Problem to solve:
Transcribe all the lines below exactly. Omit the pictures.

*** Source data ***

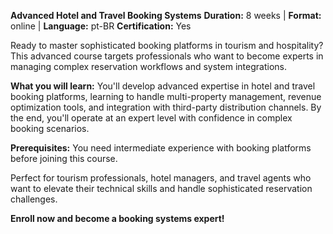 **Advanced Hotel and Travel Booking Systems**
**Duration:** 8 weeks | **Format:** online | **Language:** pt-BR
**Certification:** Yes

Ready to master sophisticated booking platforms in tourism and hospitality? This advanced course targets professionals who want to become experts in managing complex reservation workflows and system integrations.

**What you will learn:**
You'll develop advanced expertise in hotel and travel booking platforms, learning to handle multi-property management, revenue optimization tools, and integration with third-party distribution channels. By the end, you'll operate at an expert level with confidence in complex booking scenarios.

**Prerequisites:**
You need intermediate experience with booking platforms before joining this course.

Perfect for tourism professionals, hotel managers, and travel agents who want to elevate their technical skills and handle sophisticated reservation challenges.

**Enroll now and become a booking systems expert!**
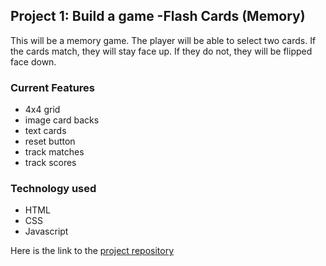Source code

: ## Project 1: Build a game -Flash Cards (Memory)

This will be a memory game. The player will be able to select two cards. If the cards match, they will stay face up. If they do not, they will be flipped face down.

### Current Features
* 4x4 grid
* image card backs
* text cards
* reset button
* track matches
* track scores

### Technology used
* HTML
* CSS
* Javascript

Here is the link to the [project repository](https://github.com/nealpoppe/Project-1)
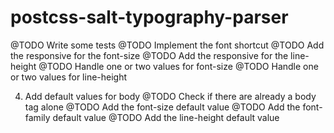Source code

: # postcss-salt-typography-parser
  @TODO Write some tests
  @TODO Implement the font shortcut
  @TODO Add the responsive for the font-size
  @TODO Add the responsive for the line-height
  @TODO Handle one or two values for font-size
  @TODO Handle one or two values for line-height


  4. Add default values for body
  @TODO Check if there are already a body tag alone
  @TODO Add the font-size default value
  @TODO Add the font-family default value
  @TODO Add the line-height default value
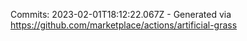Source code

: Commits: 2023-02-01T18:12:22.067Z - Generated via https://github.com/marketplace/actions/artificial-grass
<br>
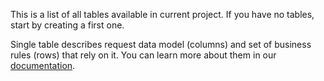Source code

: This is a list of all tables available in current project. If you have no tables, start by creating a first one.

Single table describes request data model (columns) and set of business rules (rows) that rely on it. You can learn more about them in our [documentation](http://docs.gndf.io/).
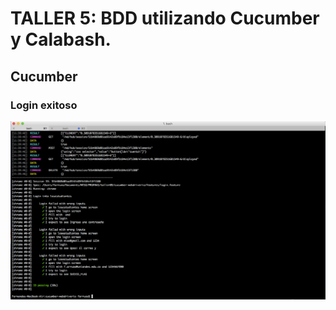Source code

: # TALLER 5: BDD utilizando Cucumber y Calabash.

## Cucumber
### Login exitoso
![alt text](images/cucumber01.png)

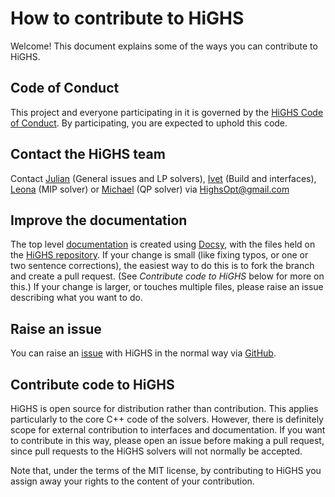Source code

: # How to contribute to HiGHS

Welcome! This document explains some of the ways you can contribute to HiGHS.

## Code of Conduct

This project and everyone participating in it is governed by the [HiGHS Code of Conduct](https://github.com/ERGO-Code/HiGHS/CODE_OF_CONDUCT.md). By participating, you are expected to uphold this code.

## Contact the HiGHS team

Contact [Julian](https://github.com/jajhall) (General issues and LP solvers), [Ivet](https://github.com/galabovaa)  (Build and interfaces), [Leona](https://github.com/lgottwald) (MIP solver) or [Michael](https://github.com/feldmeier) (QP solver) via HighsOpt@gmail.com

## Improve the documentation

The top level [documentation](https://ergo-code.github.io/HiGHS/) is created using [Docsy](https://www.docsy.dev/), with the files held on the [HiGHS repository](https://github.com/ERGO-Code/HiGHS/tree/docsy). If your change is small (like fixing typos, or one or two sentence
corrections), the easiest way to do this is to fork the branch and create a pull request. (See *Contribute code to HiGHS* below for more on this.) If your change is larger, or touches multiple files, please raise an
issue describing what you want to do.

## Raise an issue

You can raise an [issue](https://github.com/ERGO-Code/HiGHS/issues) with HiGHS in the normal way via [GitHub](https://docs.github.com/en/issues/tracking-your-work-with-issues/creating-an-issue).

## Contribute code to HiGHS

HiGHS is open source for distribution rather than contribution. This applies particularly to the core C++ code of the solvers. However, there is definitely scope for external contribution to interfaces and
documentation. If you want to contribute in this way, please open an issue before making a pull request, since pull requests to the HiGHS solvers will not normally be accepted. 

Note that, under the terms of the MIT license, by contributing to HiGHS you assign away your rights to the content of your contribution.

*** End of Source data ***

Response:
 **Advanced Hotel and Travel Booking Systems**
**Duration:** 8 weeks | **Format:** online | **Language:** pt-BR
**Certification:** Yes

Ready to master sophisticated booking platforms in tourism and hospitality? This advanced course targets professionals who want to become experts in managing complex reservation workflows and system integrations.

**What you will learn:**
You'll develop advanced expertise in hotel and travel booking platforms, learning to handle multi-property management, revenue optimization tools, and integration with third-party distribution channels. By the end, you'll operate at an expert level with confidence in complex booking scenarios.

**Prerequisites:**
You need intermediate experience with booking platforms before joining this course.

Perfect for tourism professionals, hotel managers, and travel agents who want to elevate their technical skills and handle sophisticated reservation challenges.

**Enroll now and become a booking systems expert!**
Source code

: ## Project 1: Build a game -Flash Cards (Memory)

This will be a memory game. The player will be able to select two cards. If the cards match, they will stay face up. If they do not, they will be flipped face down.

### Current Features
* 4x4 grid
* image card backs
* text cards
* reset button
* track matches
* track scores

### Technology used
* HTML
* CSS
* Javascript

Here is the link to the [project repository](https://github.com/nealpoppe/Project-1)
Source code

: # postcss-salt-typography-parser
  @TODO Write some tests
  @TODO Implement the font shortcut
  @TODO Add the responsive for the font-size
  @TODO Add the responsive for the line-height
  @TODO Handle one or two values for font-size
  @TODO Handle one or two values for line-height


  4. Add default values for body
  @TODO Check if there are already a body tag alone
  @TODO Add the font-size default value
  @TODO Add the font-family default value
  @TODO Add the line-height default value
Source code

: Commits: 2023-02-01T18:12:22.067Z - Generated via https://github.com/marketplace/actions/artificial-grass
<br>
Source code

: This is a list of all tables available in current project. If you have no tables, start by creating a first one.

Single table describes request data model (columns) and set of business rules (rows) that rely on it. You can learn more about them in our [documentation](http://docs.gndf.io/).
Source code

: # TALLER 5: BDD utilizando Cucumber y Calabash.

## Cucumber
### Login exitoso
![alt text](images/cucumber01.png)

Source code

: # How to contribute to HiGHS

Welcome! This document explains some of the ways you can contribute to HiGHS.

## Code of Conduct

This project and everyone participating in it is governed by the [HiGHS Code of Conduct](https://github.com/ERGO-Code/HiGHS/CODE_OF_CONDUCT.md). By participating, you are expected to uphold this code.

## Contact the HiGHS team

Contact [Julian](https://github.com/jajhall) (General issues and LP solvers), [Ivet](https://github.com/galabovaa)  (Build and interfaces), [Leona](https://github.com/lgottwald) (MIP solver) or [Michael](https://github.com/feldmeier) (QP solver) via HighsOpt@gmail.com

## Improve the documentation

The top level [documentation](https://ergo-code.github.io/HiGHS/) is created using [Docsy](https://www.docsy.dev/), with the files held on the [HiGHS repository](https://github.com/ERGO-Code/HiGHS/tree/docsy). If your change is small (like fixing typos, or one or two sentence
corrections), the easiest way to do this is to fork the branch and create a pull request. (See *Contribute code to HiGHS* below for more on this.) If your change is larger, or touches multiple files, please raise an
issue describing what you want to do.

## Raise an issue

You can raise an [issue](https://github.com/ERGO-Code/HiGHS/issues) with HiGHS in the normal way via [GitHub](https://docs.github.com/en/issues/tracking-your-work-with-issues/creating-an-issue).

## Contribute code to HiGHS

HiGHS is open source for distribution rather than contribution. This applies particularly to the core C++ code of the solvers. However, there is definitely scope for external contribution to interfaces and
documentation. If you want to contribute in this way, please open an issue before making a pull request, since pull requests to the HiGHS solvers will not normally be accepted. 

Note that, under the terms of the MIT license, by contributing to HiGHS you assign away your rights to the content of your contribution.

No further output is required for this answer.